Would you transcribe exactly the lines from the beginning of the records below through the line with "requires case analysis.", both included, omitting the pictures?

Task input section start

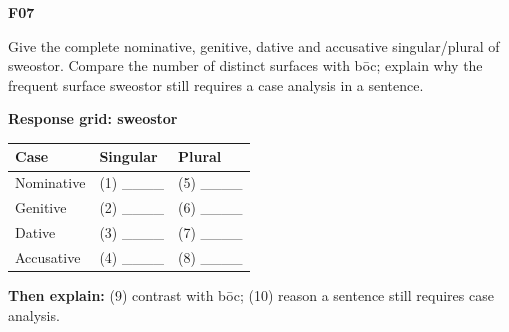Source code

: \par\begin{minipage}{\linewidth}\raggedright
\textbf{F07}

Give the complete nominative, genitive, dative and accusative singular/\allowbreak{}plural of sweostor. Compare the number of distinct surfaces with bōc; explain why the frequent surface sweostor still requires a case analysis in a sentence.

\textbf{Response grid: sweostor}

\par\begingroup
\fontsize{10.5}{13.2}\selectfont
\setlength{\LTleft}{0pt}\setlength{\LTright}{\fill}
\noindent
\begin{tabular}{@{}>{\raggedright\arraybackslash}p{39.46mm}>{\raggedright\arraybackslash}p{39.46mm}>{\raggedright\arraybackslash}p{39.46mm}@{}}
\toprule
\textbf{Case} & \textbf{Singular} & \textbf{Plural} \\
\midrule
Nominative & (1) \_\_\_\_ & (5) \_\_\_\_ \\
Genitive & (2) \_\_\_\_ & (6) \_\_\_\_ \\
Dative & (3) \_\_\_\_ & (7) \_\_\_\_ \\
Accusative & (4) \_\_\_\_ & (8) \_\_\_\_ \\
\bottomrule
\end{tabular}
\par\endgroup

\textbf{Then explain:} (9) contrast with bōc; (10) reason a sentence still requires case analysis.

\end{minipage}\par\addvspace{4pt}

Task input section end

■ **Answer for this exercise**
Source code

: \par\begin{minipage}{\linewidth}\raggedright
\textbf{F07}

Give the complete nominative, genitive, dative and accusative singular/\allowbreak{}plural of sweostor. Compare the number of distinct surfaces with bōc; explain why the frequent surface sweostor still requires a case analysis in a sentence.

\textbf{Response grid: sweostor}

\par\begingroup
\fontsize{10.5}{13.2}\selectfont
\setlength{\LTleft}{0pt}\setlength{\LTright}{\fill}
\noindent
\begin{tabular}{@{}>{\raggedright\arraybackslash}p{39.46mm}>{\raggedright\arraybackslash}p{39.46mm}>{\raggedright\arraybackslash}p{39.46mm}@{}}
\toprule
\textbf{Case} & \textbf{Singular} & \textbf{Plural} \\
\midrule
Nominative & (1) \_\_\_\_ & (5) \_\_\_\_ \\
Genitive & (2) \_\_\_\_ & (6) \_\_\_\_ \\
Dative & (3) \_\_\_\_ & (7) \_\_\_\_ \\
Accusative & (4) \_\_\_\_ & (8) \_\_\_\_ \\
\bottomrule
\end{tabular}
\par\endgroup

\textbf{Then explain:} (9) contrast with bōc; (10) reason a sentence still requires case analysis.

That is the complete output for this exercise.